Exercise description: Check every line of the entries that follow, and copy the ones containing "Cookbooks".

Data for processing:
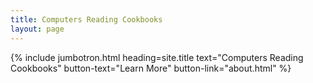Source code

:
 ```yaml
---
title: Computers Reading Cookbooks
layout: page
---
```


{% include jumbotron.html heading=site.title text="Computers Reading Cookbooks" button-text="Learn More" button-link="about.html" %}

Response for this exercise:
title: Computers Reading Cookbooks
{% include jumbotron.html heading=site.title text="Computers Reading Cookbooks" button-text="Learn More" button-link="about.html" %}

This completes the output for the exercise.